FAP is caused by the buildup of a mutated version of the protein transthyretin (TTR), particularly in nerves and the heart. Vyndaqel, developed by Pfizer, works by stabilizing the altered TTR, which may halt the formation of disease-causing protein deposits.

This therapy is approved for FAP in Europe. In the U.S., it is approved for the treatment of a TTR-associated heart disease called TTR cardiac amyloidosis, but not for FAP.

Previous research has shown that long-term Vyndaqel treatment can delay the progression of neurologic disease in FAP. However, the effect of this treatment on survival has not been thoroughly assessed.

The Pfizer-funded study assessed data from three clinical trials (NCT00409175, NCT00791492 and NCT00630864), whose participants joined an ongoing, 10-year, Phase 3 study (NCT00925002). Overall, this included data from 93 people with FAP who had received long-term treatment with Vyndaqel of up to 8.5 years.

Most of the trial participants (75) had the Val30Met mutation in the TTR gene, the most common cause of FAP. Participants without this mutation were older, had a longer duration of symptoms, and showed more advanced disease at study enrollment than those who did have the mutation.

As of the study’s cut-off date (Jan. 3, 2017), 11 patients had died. None of these deaths were considered related to Vyndaqel treatment.

“There were very few deaths observed during tafamidis treatment,” the researchers wrote.

They then conducted an analysis data to predict long-term survival rates based on Val30Met mutation status. For people with this mutation, the survival rate was approximately 85% at nine years. For those without, the survival rate was about 75% at eight years.

Based on when participants started treatment, eight or nine years on Vyndaqel corresponds to around 11 to 14 years since the onset of FAP symptoms.

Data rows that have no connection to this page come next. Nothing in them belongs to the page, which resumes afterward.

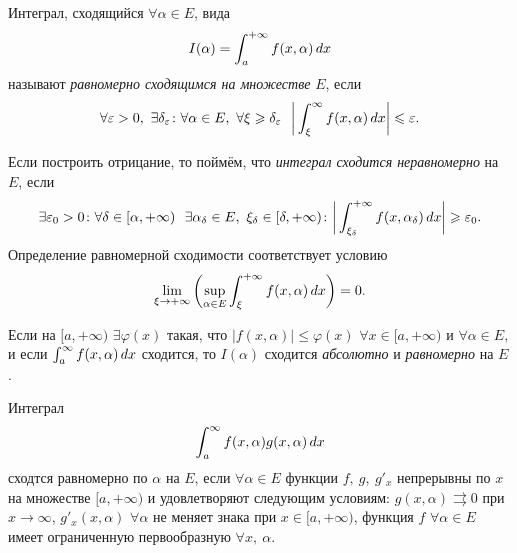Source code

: 
\begin{to_def}
    Интеграл, сходящийся $\forall \alpha \in E$, вида
    \begin{equation*}
        I(\alpha) = \int_a^{+\infty} f(x, \alpha) \, d x
    \end{equation*}
    называют \textit{равномерно сходящимся на множестве} $E$, если 
    \begin{equation*}
        \forall \varepsilon > 0, \ \exists \delta_\varepsilon \colon  \forall \alpha \in E, \ \forall \xi \geqslant \delta_\varepsilon \ \ \bigg|
            \int_\xi^{\infty} f(x, \alpha) \, d x
        \bigg| \leqslant \varepsilon.
    \end{equation*}
\end{to_def}

\noindent
Если построить отрицание, то поймём, что \textit{интеграл сходится неравномерно} на $E$, если
\begin{equation*}
    \exists \varepsilon_0 > 0 \colon  \forall \delta \in [\alpha, + \infty) \ \  \exists \alpha_\delta \in E, \ \xi_\delta \in [\delta, +\infty) \colon 
    \bigg|
        \int_{\xi_\delta}^{+\infty} f(x, \alpha_\delta) \, d x
    \bigg| \geqslant \varepsilon_0.
\end{equation*}
Определение равномерной сходимости соответствует условию
\begin{equation*}
    \lim_{\xi \to + \infty}
    \left(\sup_{\alpha \in E} \int_\xi^{+\infty} f(x, \alpha) \, d x \right)
    = 0.
\end{equation*}


\begin{to_lem}
    Если на $[a, + \infty)$ $\exists \varphi(x)$ такая, что $|f(x, \alpha)| \leq \varphi(x)$ $\forall x \in [a, +\infty)$ и $\forall \alpha \in E$, и если $\int_a^{\infty} f(x, \alpha) \, d x$ сходится, то $I(\alpha)$ сходится \textit{абсолютно} и \textit{равномерно} на $E$. 
\end{to_lem}


\begin{to_lem}
    Интеграл 
\begin{equation*}
    \int_a^{\infty} f(x, \alpha) g(x, \alpha) \, d x
\end{equation*}
сходтся равномерно по $\alpha$ на $E$, если $\forall \alpha \in E$ функции $f, \ g, \ g'_x$ непрерывны по $x$ на множестве $[a, +\infty)$ и удовлетворяют следующим условиям: $g(x, \alpha) \rightrightarrows 0$ при $x \to \infty$, $g'_x (x, \alpha)$ $\forall \alpha$ не меняет знака при $x \in [a, + \infty)$,
функция $f$ $\forall \alpha \in E$ имеет ограниченную первообразную $\forall x, \ \alpha$.
\end{to_lem}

Given data indicating approximately 10-year survival in untreated FAP patients, these findings reveal a high survival rate in those treated with Vyndaqel, the investigators said.

“Long-term tafamidis [Vyndaqel] treatment may confer survival benefit in patients with [FAP],” the scientists wrote. Adding that these findings warrant longer-term data, the investigators added that the results “underscore the importance of early treatment intervention with tafamidis.”

Notably, three of the study’s authors are employees of Pfizer while two others received funding from the company.